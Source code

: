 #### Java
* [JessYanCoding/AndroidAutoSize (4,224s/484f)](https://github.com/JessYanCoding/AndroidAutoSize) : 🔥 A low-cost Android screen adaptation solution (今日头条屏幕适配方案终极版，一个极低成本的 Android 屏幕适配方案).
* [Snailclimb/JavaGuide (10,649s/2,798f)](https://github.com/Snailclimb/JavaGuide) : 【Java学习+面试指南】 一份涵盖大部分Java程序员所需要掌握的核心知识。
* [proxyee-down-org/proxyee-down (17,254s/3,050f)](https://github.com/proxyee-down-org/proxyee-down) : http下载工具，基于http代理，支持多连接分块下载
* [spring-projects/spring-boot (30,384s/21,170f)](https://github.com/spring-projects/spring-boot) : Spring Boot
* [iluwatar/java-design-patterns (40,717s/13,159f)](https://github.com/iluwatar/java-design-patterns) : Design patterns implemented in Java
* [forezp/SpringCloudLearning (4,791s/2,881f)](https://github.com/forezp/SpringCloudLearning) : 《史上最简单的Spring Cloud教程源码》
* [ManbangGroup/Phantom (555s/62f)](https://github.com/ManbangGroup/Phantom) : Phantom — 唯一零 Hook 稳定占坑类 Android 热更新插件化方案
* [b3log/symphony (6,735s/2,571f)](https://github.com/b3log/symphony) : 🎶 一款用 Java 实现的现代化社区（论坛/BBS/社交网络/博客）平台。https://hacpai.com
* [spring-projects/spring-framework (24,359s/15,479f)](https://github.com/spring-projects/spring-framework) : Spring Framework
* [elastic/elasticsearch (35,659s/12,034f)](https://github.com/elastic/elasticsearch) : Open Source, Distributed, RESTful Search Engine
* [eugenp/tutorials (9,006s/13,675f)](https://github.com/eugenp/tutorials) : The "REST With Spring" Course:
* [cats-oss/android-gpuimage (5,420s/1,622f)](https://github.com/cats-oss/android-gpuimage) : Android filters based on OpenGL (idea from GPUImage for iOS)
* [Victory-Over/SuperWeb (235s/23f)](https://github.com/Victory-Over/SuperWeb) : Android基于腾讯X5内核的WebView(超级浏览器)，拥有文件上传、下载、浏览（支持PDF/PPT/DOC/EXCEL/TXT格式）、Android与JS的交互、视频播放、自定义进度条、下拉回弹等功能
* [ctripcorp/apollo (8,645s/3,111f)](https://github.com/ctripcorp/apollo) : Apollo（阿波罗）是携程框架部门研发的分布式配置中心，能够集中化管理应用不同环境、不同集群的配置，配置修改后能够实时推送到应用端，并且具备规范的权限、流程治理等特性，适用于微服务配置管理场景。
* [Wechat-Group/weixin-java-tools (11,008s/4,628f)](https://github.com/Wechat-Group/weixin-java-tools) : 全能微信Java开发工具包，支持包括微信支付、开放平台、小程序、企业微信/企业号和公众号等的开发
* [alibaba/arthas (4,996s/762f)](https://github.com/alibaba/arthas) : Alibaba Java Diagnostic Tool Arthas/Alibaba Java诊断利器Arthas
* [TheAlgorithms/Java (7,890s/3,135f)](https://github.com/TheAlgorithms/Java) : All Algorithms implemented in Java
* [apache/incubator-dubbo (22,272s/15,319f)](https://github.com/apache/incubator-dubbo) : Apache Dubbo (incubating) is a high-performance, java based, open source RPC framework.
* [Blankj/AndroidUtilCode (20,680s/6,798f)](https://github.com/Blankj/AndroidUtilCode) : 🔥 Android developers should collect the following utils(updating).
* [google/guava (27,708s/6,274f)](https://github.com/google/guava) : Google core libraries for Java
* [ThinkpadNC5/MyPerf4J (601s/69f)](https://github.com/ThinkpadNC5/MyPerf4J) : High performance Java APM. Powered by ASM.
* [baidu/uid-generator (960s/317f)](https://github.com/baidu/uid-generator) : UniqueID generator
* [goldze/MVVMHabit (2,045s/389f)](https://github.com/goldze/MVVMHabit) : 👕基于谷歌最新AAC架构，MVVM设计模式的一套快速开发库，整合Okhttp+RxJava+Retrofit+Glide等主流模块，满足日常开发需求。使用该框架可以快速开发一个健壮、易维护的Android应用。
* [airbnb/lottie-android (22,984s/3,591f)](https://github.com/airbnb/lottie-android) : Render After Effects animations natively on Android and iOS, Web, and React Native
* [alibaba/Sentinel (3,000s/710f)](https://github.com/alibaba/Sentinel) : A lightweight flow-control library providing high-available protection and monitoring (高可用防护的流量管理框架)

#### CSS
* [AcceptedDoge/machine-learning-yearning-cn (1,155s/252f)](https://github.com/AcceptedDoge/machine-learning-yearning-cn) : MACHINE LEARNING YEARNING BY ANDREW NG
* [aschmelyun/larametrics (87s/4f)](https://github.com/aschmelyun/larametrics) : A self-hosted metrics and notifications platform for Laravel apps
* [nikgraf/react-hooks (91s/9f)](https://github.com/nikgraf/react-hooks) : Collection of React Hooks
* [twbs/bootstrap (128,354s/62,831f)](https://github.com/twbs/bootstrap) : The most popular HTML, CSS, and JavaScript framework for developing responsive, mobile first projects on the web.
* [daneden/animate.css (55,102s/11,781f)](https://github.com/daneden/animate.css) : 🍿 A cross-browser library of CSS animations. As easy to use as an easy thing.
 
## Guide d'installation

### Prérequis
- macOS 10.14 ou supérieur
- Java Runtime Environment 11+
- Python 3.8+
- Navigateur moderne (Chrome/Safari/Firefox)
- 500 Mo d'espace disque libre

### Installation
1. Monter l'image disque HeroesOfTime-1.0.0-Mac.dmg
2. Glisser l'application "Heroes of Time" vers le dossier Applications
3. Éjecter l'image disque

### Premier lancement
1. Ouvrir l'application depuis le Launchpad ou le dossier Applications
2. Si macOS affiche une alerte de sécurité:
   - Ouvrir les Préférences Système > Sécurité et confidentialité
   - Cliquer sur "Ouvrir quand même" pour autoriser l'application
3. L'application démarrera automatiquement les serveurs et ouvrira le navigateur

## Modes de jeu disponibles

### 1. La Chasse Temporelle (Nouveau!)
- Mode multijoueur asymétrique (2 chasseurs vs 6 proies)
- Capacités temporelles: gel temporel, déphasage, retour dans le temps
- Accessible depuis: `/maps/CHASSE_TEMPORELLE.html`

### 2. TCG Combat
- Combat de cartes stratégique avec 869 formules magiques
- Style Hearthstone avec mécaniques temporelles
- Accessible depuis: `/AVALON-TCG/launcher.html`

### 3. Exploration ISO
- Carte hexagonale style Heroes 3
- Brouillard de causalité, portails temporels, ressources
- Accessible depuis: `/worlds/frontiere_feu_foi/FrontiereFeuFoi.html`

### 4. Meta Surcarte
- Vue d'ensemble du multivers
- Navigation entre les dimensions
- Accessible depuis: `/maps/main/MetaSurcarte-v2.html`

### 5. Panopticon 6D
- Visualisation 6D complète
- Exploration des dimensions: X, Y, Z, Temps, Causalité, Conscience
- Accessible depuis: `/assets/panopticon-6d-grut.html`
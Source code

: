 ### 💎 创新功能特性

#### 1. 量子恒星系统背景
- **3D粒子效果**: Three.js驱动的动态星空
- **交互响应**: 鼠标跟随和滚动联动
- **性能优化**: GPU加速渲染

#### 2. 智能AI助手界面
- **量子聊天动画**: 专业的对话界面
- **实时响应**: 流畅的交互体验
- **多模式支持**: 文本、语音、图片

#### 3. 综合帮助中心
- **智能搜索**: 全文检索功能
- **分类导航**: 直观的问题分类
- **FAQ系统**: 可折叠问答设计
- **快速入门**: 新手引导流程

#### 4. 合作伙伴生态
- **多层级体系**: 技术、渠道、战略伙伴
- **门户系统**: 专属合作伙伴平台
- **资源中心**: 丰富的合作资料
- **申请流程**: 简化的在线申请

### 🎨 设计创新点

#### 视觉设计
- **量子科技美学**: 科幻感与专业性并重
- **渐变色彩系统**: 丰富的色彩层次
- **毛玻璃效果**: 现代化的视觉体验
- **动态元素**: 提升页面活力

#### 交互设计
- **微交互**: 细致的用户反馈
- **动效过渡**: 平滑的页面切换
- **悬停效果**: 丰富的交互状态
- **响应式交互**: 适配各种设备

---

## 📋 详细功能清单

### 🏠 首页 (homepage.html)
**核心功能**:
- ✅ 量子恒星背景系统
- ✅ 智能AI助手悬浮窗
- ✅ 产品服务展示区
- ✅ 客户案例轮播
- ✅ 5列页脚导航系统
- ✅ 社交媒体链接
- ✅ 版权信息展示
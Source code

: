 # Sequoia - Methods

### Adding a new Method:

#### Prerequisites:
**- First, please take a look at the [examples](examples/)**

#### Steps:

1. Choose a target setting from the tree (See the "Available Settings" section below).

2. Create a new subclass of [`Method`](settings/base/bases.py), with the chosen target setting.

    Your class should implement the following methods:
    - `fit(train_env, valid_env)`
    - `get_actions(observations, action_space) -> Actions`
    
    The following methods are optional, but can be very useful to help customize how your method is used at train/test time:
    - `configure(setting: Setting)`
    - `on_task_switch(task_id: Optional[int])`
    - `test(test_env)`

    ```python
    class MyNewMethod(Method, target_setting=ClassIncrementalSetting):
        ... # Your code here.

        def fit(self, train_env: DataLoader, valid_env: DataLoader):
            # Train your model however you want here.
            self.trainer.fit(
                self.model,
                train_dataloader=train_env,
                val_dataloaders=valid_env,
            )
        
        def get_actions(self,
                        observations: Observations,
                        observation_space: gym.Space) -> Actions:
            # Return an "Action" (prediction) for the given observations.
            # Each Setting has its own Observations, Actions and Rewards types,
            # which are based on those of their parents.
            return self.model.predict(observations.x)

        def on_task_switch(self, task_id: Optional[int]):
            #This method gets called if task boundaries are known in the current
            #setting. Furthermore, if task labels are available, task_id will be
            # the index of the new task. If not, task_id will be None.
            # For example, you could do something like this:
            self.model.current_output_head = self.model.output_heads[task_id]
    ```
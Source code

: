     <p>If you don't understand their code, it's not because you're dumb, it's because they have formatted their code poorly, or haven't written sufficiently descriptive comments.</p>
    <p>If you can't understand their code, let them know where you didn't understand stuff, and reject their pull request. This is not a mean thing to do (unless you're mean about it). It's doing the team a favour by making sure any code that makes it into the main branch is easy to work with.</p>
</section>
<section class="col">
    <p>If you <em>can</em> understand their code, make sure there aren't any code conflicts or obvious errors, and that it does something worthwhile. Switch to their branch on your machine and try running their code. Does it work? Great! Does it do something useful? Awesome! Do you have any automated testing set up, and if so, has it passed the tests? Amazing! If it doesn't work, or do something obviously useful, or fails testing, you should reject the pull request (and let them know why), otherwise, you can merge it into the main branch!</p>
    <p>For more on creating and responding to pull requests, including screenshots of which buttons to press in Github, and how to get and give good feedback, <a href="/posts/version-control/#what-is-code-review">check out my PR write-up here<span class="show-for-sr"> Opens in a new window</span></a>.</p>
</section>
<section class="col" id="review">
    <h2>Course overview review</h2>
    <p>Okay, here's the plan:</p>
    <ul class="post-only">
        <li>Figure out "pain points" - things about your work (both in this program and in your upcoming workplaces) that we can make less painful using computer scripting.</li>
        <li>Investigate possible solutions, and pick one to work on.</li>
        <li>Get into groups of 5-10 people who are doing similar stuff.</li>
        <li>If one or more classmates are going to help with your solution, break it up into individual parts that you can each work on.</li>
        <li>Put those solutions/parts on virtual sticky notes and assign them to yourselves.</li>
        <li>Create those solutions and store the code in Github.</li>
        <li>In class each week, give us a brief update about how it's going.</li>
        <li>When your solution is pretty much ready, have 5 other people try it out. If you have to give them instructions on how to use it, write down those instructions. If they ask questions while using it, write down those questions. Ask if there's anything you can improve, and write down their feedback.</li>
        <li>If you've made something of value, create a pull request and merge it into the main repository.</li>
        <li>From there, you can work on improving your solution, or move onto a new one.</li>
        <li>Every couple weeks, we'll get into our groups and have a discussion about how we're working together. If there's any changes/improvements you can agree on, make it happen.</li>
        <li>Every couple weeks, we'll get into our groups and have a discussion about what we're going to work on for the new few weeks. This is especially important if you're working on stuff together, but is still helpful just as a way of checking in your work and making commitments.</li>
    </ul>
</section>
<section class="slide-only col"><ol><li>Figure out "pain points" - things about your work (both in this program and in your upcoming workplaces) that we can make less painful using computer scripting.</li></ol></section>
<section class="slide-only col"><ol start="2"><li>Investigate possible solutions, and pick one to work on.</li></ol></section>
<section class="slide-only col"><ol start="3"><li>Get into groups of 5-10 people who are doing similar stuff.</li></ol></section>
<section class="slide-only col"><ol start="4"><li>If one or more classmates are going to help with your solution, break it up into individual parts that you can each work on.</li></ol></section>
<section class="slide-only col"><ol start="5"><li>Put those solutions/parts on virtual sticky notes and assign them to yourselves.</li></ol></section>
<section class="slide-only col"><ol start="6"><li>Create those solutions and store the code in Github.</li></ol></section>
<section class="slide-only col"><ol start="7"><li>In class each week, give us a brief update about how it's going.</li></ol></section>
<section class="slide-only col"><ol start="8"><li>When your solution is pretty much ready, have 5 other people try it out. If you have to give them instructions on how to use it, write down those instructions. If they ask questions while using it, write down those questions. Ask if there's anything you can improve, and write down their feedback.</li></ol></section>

# # #

> Assignment: Show each line of the material where the word "together" occurs.

> Expected answer:
        <li>Every couple weeks, we'll get into our groups and have a discussion about how we're working together. If there's any changes/improvements you can agree on, make it happen.</li>
        <li>Every couple weeks, we'll get into our groups and have a discussion about what we're going to work on for the new few weeks. This is especially important if you're working on stuff together, but is still helpful just as a way of checking in your work and making commitments.</li>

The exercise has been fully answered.